Whilst “Blade,” “X-Men” and “Spider-Man” helped kick off the wave of Marvel comic book movies we have now, one of the less talked about titles was Ang Lee’s 2003 feature “Hulk”.
Twenty years on, Lee’s film is looked back on as an interesting failure. Marking the first film adaptation of the character since the 1970s TV series, it was definitely trying for something and boasted a unique comic book panel visual style along with deep themes of generational trauma.
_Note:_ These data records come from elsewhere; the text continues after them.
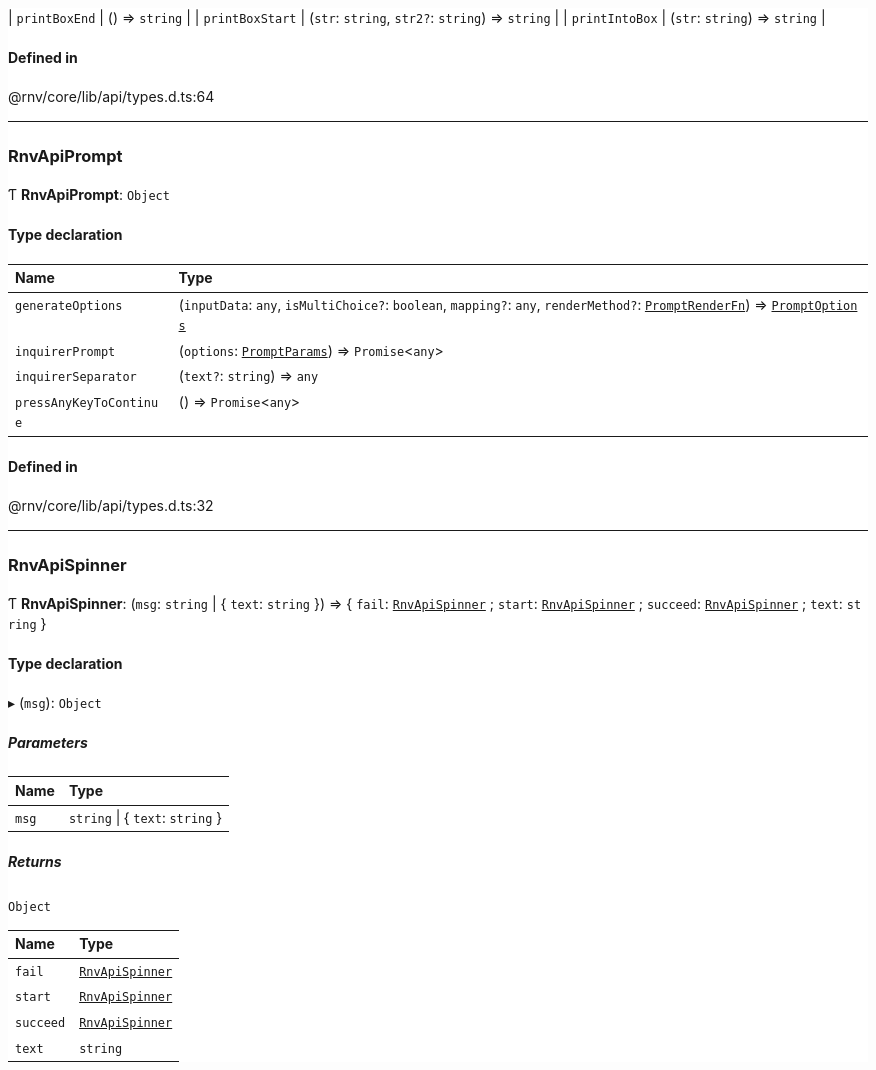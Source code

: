 | `printBoxEnd`       | () => `string`                                                                                      |
| `printBoxStart`     | (`str`: `string`, `str2?`: `string`) => `string`                                                    |
| `printIntoBox`      | (`str`: `string`) => `string`                                                                       |

#### Defined in

@rnv/core/lib/api/types.d.ts:64

---

### RnvApiPrompt

Ƭ **RnvApiPrompt**: `Object`

#### Type declaration

| Name                    | Type                                                                                                                                                                                |
| :---------------------- | :---------------------------------------------------------------------------------------------------------------------------------------------------------------------------------- |
| `generateOptions`       | (`inputData`: `any`, `isMultiChoice?`: `boolean`, `mapping?`: `any`, `renderMethod?`: [`PromptRenderFn`](modules.md#promptrenderfn)) => [`PromptOptions`](modules.md#promptoptions) |
| `inquirerPrompt`        | (`options`: [`PromptParams`](modules.md#promptparams)) => `Promise`\<`any`\>                                                                                                        |
| `inquirerSeparator`     | (`text?`: `string`) => `any`                                                                                                                                                        |
| `pressAnyKeyToContinue` | () => `Promise`\<`any`\>                                                                                                                                                            |

#### Defined in

@rnv/core/lib/api/types.d.ts:32

---

### RnvApiSpinner

Ƭ **RnvApiSpinner**: (`msg`: `string` \| \{ `text`: `string` }) => \{ `fail`: [`RnvApiSpinner`](modules.md#rnvapispinner) ; `start`: [`RnvApiSpinner`](modules.md#rnvapispinner) ; `succeed`: [`RnvApiSpinner`](modules.md#rnvapispinner) ; `text`: `string` }

#### Type declaration

▸ (`msg`): `Object`

##### Parameters

| Name  | Type                              |
| :---- | :-------------------------------- |
| `msg` | `string` \| \{ `text`: `string` } |

##### Returns

`Object`

| Name      | Type                                        |
| :-------- | :------------------------------------------ |
| `fail`    | [`RnvApiSpinner`](modules.md#rnvapispinner) |
| `start`   | [`RnvApiSpinner`](modules.md#rnvapispinner) |
| `succeed` | [`RnvApiSpinner`](modules.md#rnvapispinner) |
| `text`    | `string`                                    |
However, the reception to it was mixed – boasting a $137 million production budget, it was praised for its ambition but seen as muddled in its execution, and it remains something of an interesting failure. Even though it was one of the highest-grossing films of the year in 2003, with $245.4 million, it was seen as a financial disappointment.
The cast of the film included Eric Bana, Jennifer Connelly, Sam Elliott, Nick Nolte and Josh Lucas. Lucas, who can be seen in “Yellowstone” in flashbacks, recently reflected on “Hulk” and tells The Playlist he thinks a lot of its issues stem from being simply too early for the tech to really convey the story Lee wanted to tell:
“I don’t use this word genius, but I think he’s truly up there as a, if not brilliant, genius filmmaker. Like you say, he was swinging for the rafters on [‘Hulk’]. I don’t think the technology was quite where his brain was…
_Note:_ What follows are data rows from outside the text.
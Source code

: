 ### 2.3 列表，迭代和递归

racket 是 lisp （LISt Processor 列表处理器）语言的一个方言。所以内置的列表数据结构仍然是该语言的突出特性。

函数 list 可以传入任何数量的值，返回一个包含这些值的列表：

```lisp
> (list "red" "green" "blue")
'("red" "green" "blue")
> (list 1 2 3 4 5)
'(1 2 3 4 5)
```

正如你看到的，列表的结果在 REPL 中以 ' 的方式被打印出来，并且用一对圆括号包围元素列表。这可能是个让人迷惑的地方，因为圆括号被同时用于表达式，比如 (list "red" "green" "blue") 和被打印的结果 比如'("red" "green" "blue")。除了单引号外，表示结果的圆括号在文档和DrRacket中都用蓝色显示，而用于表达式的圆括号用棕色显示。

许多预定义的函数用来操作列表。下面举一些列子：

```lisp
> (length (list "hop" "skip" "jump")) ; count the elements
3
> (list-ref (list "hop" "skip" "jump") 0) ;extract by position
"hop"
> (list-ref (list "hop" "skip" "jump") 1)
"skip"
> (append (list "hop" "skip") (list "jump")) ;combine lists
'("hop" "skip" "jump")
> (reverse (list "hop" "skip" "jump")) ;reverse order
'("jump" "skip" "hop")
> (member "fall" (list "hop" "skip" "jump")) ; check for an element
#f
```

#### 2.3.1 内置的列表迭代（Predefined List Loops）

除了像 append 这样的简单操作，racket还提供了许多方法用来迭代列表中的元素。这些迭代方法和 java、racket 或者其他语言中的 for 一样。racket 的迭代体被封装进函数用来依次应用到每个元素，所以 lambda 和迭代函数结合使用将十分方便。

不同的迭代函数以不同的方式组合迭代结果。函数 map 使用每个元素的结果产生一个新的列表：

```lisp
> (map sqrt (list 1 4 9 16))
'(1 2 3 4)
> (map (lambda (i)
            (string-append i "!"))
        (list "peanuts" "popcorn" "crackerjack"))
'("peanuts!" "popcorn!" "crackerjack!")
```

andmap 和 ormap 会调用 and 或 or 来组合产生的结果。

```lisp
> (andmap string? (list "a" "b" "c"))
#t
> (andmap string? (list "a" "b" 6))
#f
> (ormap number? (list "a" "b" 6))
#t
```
I know he was pushing the team of people who were on the CGI of ‘Hulk’ to make something that, technically, maybe wasn’t capable of being at the level he wanted it yet. And so I think he was very frustrated with that movie by not being able to get what he wanted and what was in his brain.
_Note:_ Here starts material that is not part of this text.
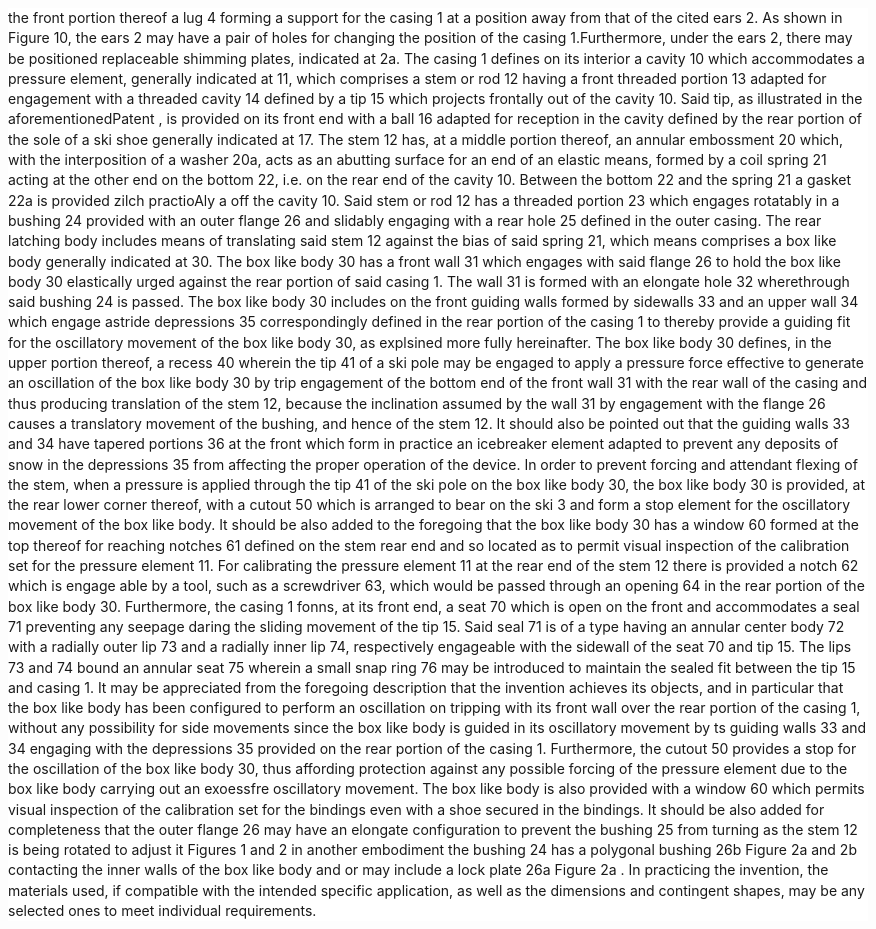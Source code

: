 the front portion thereof a lug 4 forming a support for the casing 1 at a position away from that of the cited ears 2. As shown in Figure 10, the ears 2 may have a pair of holes for changing the position of the casing 1.Furthermore, under the ears 2, there may be positioned replaceable shimming plates, indicated at 2a. The casing 1 defines on its interior a cavity 10 which accommodates a pressure element, generally indicated at 11, which comprises a stem or rod 12 having a front threaded portion 13 adapted for engagement with a threaded cavity 14 defined by a tip 15 which projects frontally out of the cavity 10. Said tip, as illustrated in the aforementionedPatent , is provided on its front end with a ball 16 adapted for reception in the cavity defined by the rear portion of the sole of a ski shoe generally indicated at 17. The stem 12 has, at a middle portion thereof, an annular embossment 20 which, with the interposition of a washer 20a, acts as an abutting surface for an end of an elastic means, formed by a coil spring 21 acting at the other end on the bottom 22, i.e. on the rear end of the cavity 10. Between the bottom 22 and the spring 21 a gasket 22a is provided zilch practioAly a off the cavity 10. Said stem or rod 12 has a threaded portion 23 which engages rotatably in a bushing 24 provided with an outer flange 26 and slidably engaging with a rear hole 25 defined in the outer casing. The rear latching body includes means of translating said stem 12 against the bias of said spring 21, which means comprises a box like body generally indicated at 30. The box like body 30 has a front wall 31 which engages with said flange 26 to hold the box like body 30 elastically urged against the rear portion of said casing 1. The wall 31 is formed with an elongate hole 32 wherethrough said bushing 24 is passed. The box like body 30 includes on the front guiding walls formed by sidewalls 33 and an upper wall 34 which engage astride depressions 35 correspondingly defined in the rear portion of the casing 1 to thereby provide a guiding fit for the oscillatory movement of the box like body 30, as explsined more fully hereinafter. The box like body 30 defines, in the upper portion thereof, a recess 40 wherein the tip 41 of a ski pole may be engaged to apply a pressure force effective to generate an oscillation of the box like body 30 by trip engagement of the bottom end of the front wall 31 with the rear wall of the casing and thus producing translation of the stem 12, because the inclination assumed by the wall 31 by engagement with the flange 26 causes a translatory movement of the bushing, and hence of the stem 12. It should also be pointed out that the guiding walls 33 and 34 have tapered portions 36 at the front which form in practice an icebreaker element adapted to prevent any deposits of snow in the depressions 35 from affecting the proper operation of the device. In order to prevent forcing and attendant flexing of the stem, when a pressure is applied through the tip 41 of the ski pole on the box like body 30, the box like body 30 is provided, at the rear lower corner thereof, with a cutout 50 which is arranged to bear on the ski 3 and form a stop element for the oscillatory movement of the box like body. It should be also added to the foregoing that the box like body 30 has a window 60 formed at the top thereof for reaching notches 61 defined on the stem rear end and so located as to permit visual inspection of the calibration set for the pressure element 11. For calibrating the pressure element 11 at the rear end of the stem 12 there is provided a notch 62 which is engage able by a tool, such as a screwdriver 63, which would be passed through an opening 64 in the rear portion of the box like body 30. Furthermore, the casing 1 fonns, at its front end, a seat 70 which is open on the front and accommodates a seal 71 preventing any seepage daring the sliding movement of the tip 15. Said seal 71 is of a type having an annular center body 72 with a radially outer lip 73 and a radially inner lip 74, respectively engageable with the sidewall of the seat 70 and tip 15. The lips 73 and 74 bound an annular seat 75 wherein a small snap ring 76 may be introduced to maintain the sealed fit between the tip 15 and casing 1. It may be appreciated from the foregoing description that the invention achieves its objects, and in particular that the box like body has been configured to perform an oscillation on tripping with its front wall over the rear portion of the casing 1, without any possibility for side movements since the box like body is guided in its oscillatory movement by ts guiding walls 33 and 34 engaging with the depressions 35 provided on the rear portion of the casing 1. Furthermore, the cutout 50 provides a stop for the oscillation of the box like body 30, thus affording protection against any possible forcing of the pressure element due to the box like body carrying out an exoessfre oscillatory movement. The box like body is also provided with a window 60 which permits visual inspection of the calibration set for the bindings even with a shoe secured in the bindings. It should be also added for completeness that the outer flange 26 may have an elongate configuration to prevent the bushing 25 from turning as the stem 12 is being rotated to adjust it Figures 1 and 2 in another embodiment the bushing 24 has a polygonal bushing 26b Figure 2a and 2b contacting the inner walls of the box like body and or may include a lock plate 26a Figure 2a . In practicing the invention, the materials used, if compatible with the intended specific application, as well as the dimensions and contingent shapes, may be any selected ones to meet individual requirements.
The way he was morphing, the way pages were flipping. I mean, he was creating a visual comic book. And I haven’t seen anybody do it quite the same way he was doing it – think about it, that’s twenty years ago, right? So, there’s an incredible auteur filmmaker beneath this monster, an early Marvel movie. I have nothing but respect for it.”
Lee had an idea lined up for the sequel but didn’t end up continuing the “Hulk” franchise, which was ultimately supplanted five years later by the Edward Norton-led MCU film “The Incredible Hulk”. That led to the past decade of Mark Ruffalo’s version of the character sticking to ensemble movies or the standalone films and shows of other MCU heroes.